What the task asks
The records below are made of lines; count those holding the word "Python" and give the number only.

(Records begins)

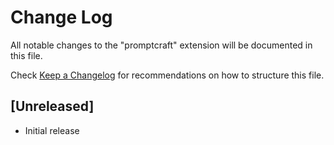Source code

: # Change Log

All notable changes to the "promptcraft" extension will be documented in this file.

Check [Keep a Changelog](http://keepachangelog.com/) for recommendations on how to structure this file.

## [Unreleased]

- Initial release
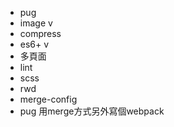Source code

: - pug 
- image v
- compress
- es6+ v
- 多頁面
- lint
- scss
- rwd
- merge-config
- pug 用merge方式另外寫個webpack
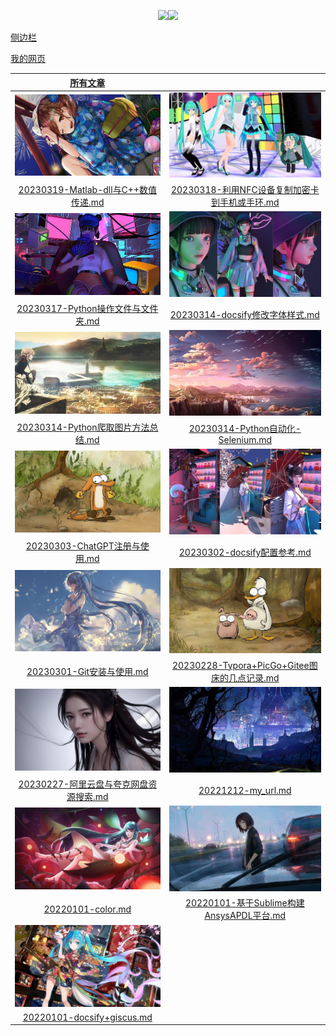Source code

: <p align="center">  <a href="http://mail.qq.com/cgi-bin/qm_share?t=qm_mailme&email=gfnl5bOxs7fB8PCv4u7s" target="_blank"><img src="https://img.shields.io/badge/Email-xdd2026%40qq.com-green.svg"></a><a href=http://wpa.qq.com/msgrd?v=1&uin=1837990190&site=qq&menu=yes" target="_blank"><img src="https://img.shields.io/badge/QQ-1837990190-brightgreen"></a></p><span id="busuanzi_container_site_pv" style="display:none">本站总访问量：<span id="busuanzi_value_site_pv"></span> 次, 本站文章数目：15篇</span>

[侧边栏](_sidebar.md)

[我的网页](md_File/20221212-my_url.md)

|[所有文章](articles_by_date.md)|     |     
|:---:|:---:|
|<img src = "pic/used/210408-15179222487369.jpg" style="zoom:74%">|<img src = "pic/used/152638-1521876398d5d5.jpg" style="zoom:74%">|
| [20230319-Matlab-dll与C++数值传递.md](md_File/Matlab/20230319-Matlab-dll与C++数值传递.md)| [20230318-利用NFC设备复制加密卡到手机或手环.md](md_File/学习工作无关/20230318-利用NFC设备复制加密卡到手机或手环.md)|
|<img src = "pic/used/234209-16231669299203.jpg" style="zoom:100%">|<img src = "pic/used/203954-162393359493dd.jpg" style="zoom:74%">|
| [20230317-Python操作文件与文件夹.md](md_File/Python/20230317-Python操作文件与文件夹.md)| [20230314-docsify修改字体样式.md](md_File/docsify/20230314-docsify修改字体样式.md)|
|<img src = "pic/used/223600-152198856033a3.jpg" style="zoom:100%">|<img src = "pic/used/234139-1518104499ecf7.jpg" style="zoom:100%">|
| [20230314-Python爬取图片方法总结.md](md_File/Python/20230314-Python爬取图片方法总结.md)| [20230314-Python自动化-Selenium.md](md_File/Python/20230314-Python自动化-Selenium.md)|
|<img src = "pic/used/230332-15219902124db8.jpg" style="zoom:74%">|<img src = "pic/used/211606-16232445662474.jpg" style="zoom:74%">|
| [20230303-ChatGPT注册与使用.md](md_File/学习工作相关/20230303-ChatGPT注册与使用.md)| [20230302-docsify配置参考.md](md_File/docsify/20230302-docsify配置参考.md)|
|<img src = "pic/used/211218-15175771384130.jpg" style="zoom:74%">|<img src = "pic/used/230202-1521990122c1e4.jpg" style="zoom:74%">|
| [20230301-Git安装与使用.md](md_File/学习工作相关/20230301-Git安装与使用.md)| [20230228-Typora+PicGo+Gitee图床的几点记录.md](md_File/学习工作相关/20230228-Typora+PicGo+Gitee图床的几点记录.md)|
|<img src = "pic/used/235918-167794555878e8.jpg" style="zoom:74%">|<img src = "pic/used/112408-15218618484242.jpg" style="zoom:78%">|
| [20230227-阿里云盘与夸克网盘资源搜索.md](md_File/学习工作无关/20230227-阿里云盘与夸克网盘资源搜索.md)| [20221212-my_url.md](md_File/20221212-my_url.md)|
|<img src = "pic/used/222004-1518013204055d.jpg" style="zoom:74%">|<img src = "pic/used/223824-1624718304e57f.jpg" style="zoom:74%">|
| [20220101-color.md](md_File/CAD_CAE/20220101-color.md)| [20220101-基于Sublime构建AnsysAPDL平台.md](md_File/CAD_CAE/20220101-基于Sublime构建AnsysAPDL平台.md)|
|<img src = "pic/used/121217-1512965537276c.jpg" style="zoom:74%">| |
| [20220101-docsify+giscus.md](md_File/docsify/20220101-docsify+giscus.md)| |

(Records ends)

Answer box
2